Fear of uprisings and anarchy

The social question also receded into the background. As early as June 1849, the historic opportunity was squandered and the National Assembly was dissolved. The powers of restoration took advantage of the fear of uprisings and anarchy widespread among the German bourgeoisie. They had the military, and soon they had power again. The work of German unification was later completed by Otto von Bismarck, on his terms.
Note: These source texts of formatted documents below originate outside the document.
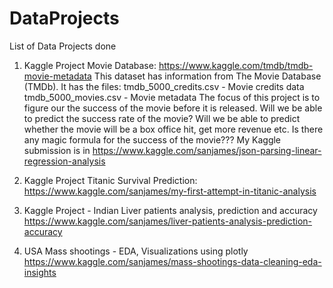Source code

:# DataProjects
List of Data Projects done

1) Kaggle Project Movie Database: https://www.kaggle.com/tmdb/tmdb-movie-metadata
This dataset has information from The Movie Database (TMDb). It has the files:
tmdb_5000_credits.csv - Movie credits data
tmdb_5000_movies.csv - Movie metadata
The focus of this project is to figure our the success of the movie before it is released. Will we be able to predict the success rate of the movie? Will we be able to predict whether the movie will be a box office hit, get more revenue etc. Is there any magic formula for the success of the movie???
My Kaggle submission is in https://www.kaggle.com/sanjames/json-parsing-linear-regression-analysis

2) Kaggle Project Titanic Survival Prediction: https://www.kaggle.com/sanjames/my-first-attempt-in-titanic-analysis

3) Kaggle Project - Indian Liver patients analysis, prediction and accuracy https://www.kaggle.com/sanjames/liver-patients-analysis-prediction-accuracy

4) USA Mass shootings - EDA, Visualizations using plotly https://www.kaggle.com/sanjames/mass-shootings-data-cleaning-eda-insights

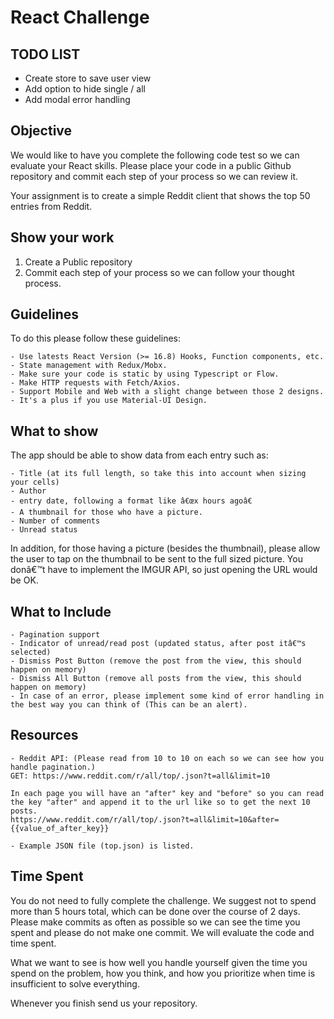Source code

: # React Challenge

## TODO LIST
* Create store to save user view
* Add option to hide single / all
* Add modal error handling

## Objective
We would like to have you complete the following code test so we can evaluate your React skills.  Please place your code in a public Github repository and commit each step of your process so we can review it.

Your assignment is to create a simple Reddit client that shows the top 50 entries from Reddit.

## Show your work

1.  Create a Public repository
2.  Commit each step of your process so we can follow your thought process.

## Guidelines
To do this please follow these guidelines:
    
    - Use latests React Version (>= 16.8) Hooks, Function components, etc.
    - State management with Redux/Mobx.
    - Make sure your code is static by using Typescript or Flow.
    - Make HTTP requests with Fetch/Axios.
    - Support Mobile and Web with a slight change between those 2 designs.
    - It's a plus if you use Material-UI Design.

## What to show
The app should be able to show data from each entry such as:

    - Title (at its full length, so take this into account when sizing your cells)
    - Author
    - entry date, following a format like â€œx hours agoâ€
    - A thumbnail for those who have a picture.
    - Number of comments
    - Unread status

In addition, for those having a picture (besides the thumbnail), please allow the user to tap on the thumbnail to be sent to the full sized picture. You donâ€™t have to implement the IMGUR API, so just opening the URL would be OK.

## What to Include

    - Pagination support
    - Indicator of unread/read post (updated status, after post itâ€™s selected)
    - Dismiss Post Button (remove the post from the view, this should happen on memory)
    - Dismiss All Button (remove all posts from the view, this should happen on memory)
    - In case of an error, please implement some kind of error handling in the best way you can think of (This can be an alert).

## Resources

    - Reddit API: (Please read from 10 to 10 on each so we can see how you handle pagination.)
    GET: https://www.reddit.com/r/all/top/.json?t=all&limit=10
    
    In each page you will have an "after" key and "before" so you can read the key "after" and append it to the url like so to get the next 10 posts.
    https://www.reddit.com/r/all/top/.json?t=all&limit=10&after={{value_of_after_key}}
     
    - Example JSON file (top.json) is listed.

## Time Spent
You do not need to fully complete the challenge. We suggest not to spend more than 5 hours total, which can be done over the course of 2 days.  Please make commits as often as possible so we can see the time you spent and please do not make one commit.  We will evaluate the code and time spent.

What we want to see is how well you handle yourself given the time you spend on the problem, how you think, and how you prioritize when time is insufficient to solve everything.

Whenever you finish send us your repository.
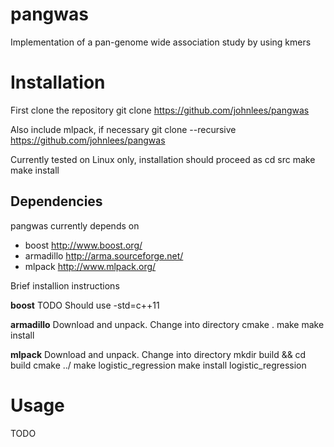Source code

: # pangwas
Implementation of a pan-genome wide association study by using kmers

Installation
==============
First clone the repository
   git clone https://github.com/johnlees/pangwas

Also include mlpack, if necessary
   git clone --recursive https://github.com/johnlees/pangwas

Currently tested on Linux only, installation should proceed as
   cd src
   make
   make install

Dependencies
--------------
pangwas currently depends on
- boost <http://www.boost.org/>
- armadillo <http://arma.sourceforge.net/>
- mlpack <http://www.mlpack.org/>

Brief installion instructions

**boost**
TODO
Should use -std=c++11

**armadillo**
Download and unpack. Change into directory
   cmake .
   make
   make install

**mlpack**
Download and unpack. Change into directory
   mkdir build && cd build
   cmake ../
   make logistic_regression
   make install logistic_regression

Usage
=============
TODO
Revolutionaries like Robert Blum, on the other hand, had not made it. Blum was certain that only the segmentation of peoples into "estates, confessions, asset classes, guilds and a thousand other splinters" would enable reactionary regimes to bind individual subgroups of society to themselves. It was with such thoughts that he had gone to Frankfurt. But the initial enthusiasm also evaporated when only the preparatory committee began its work. Nevertheless, he bet everything on parliamentary politics. In his view, only it was able to contain the anarchic forces of a democracy that was coming to life.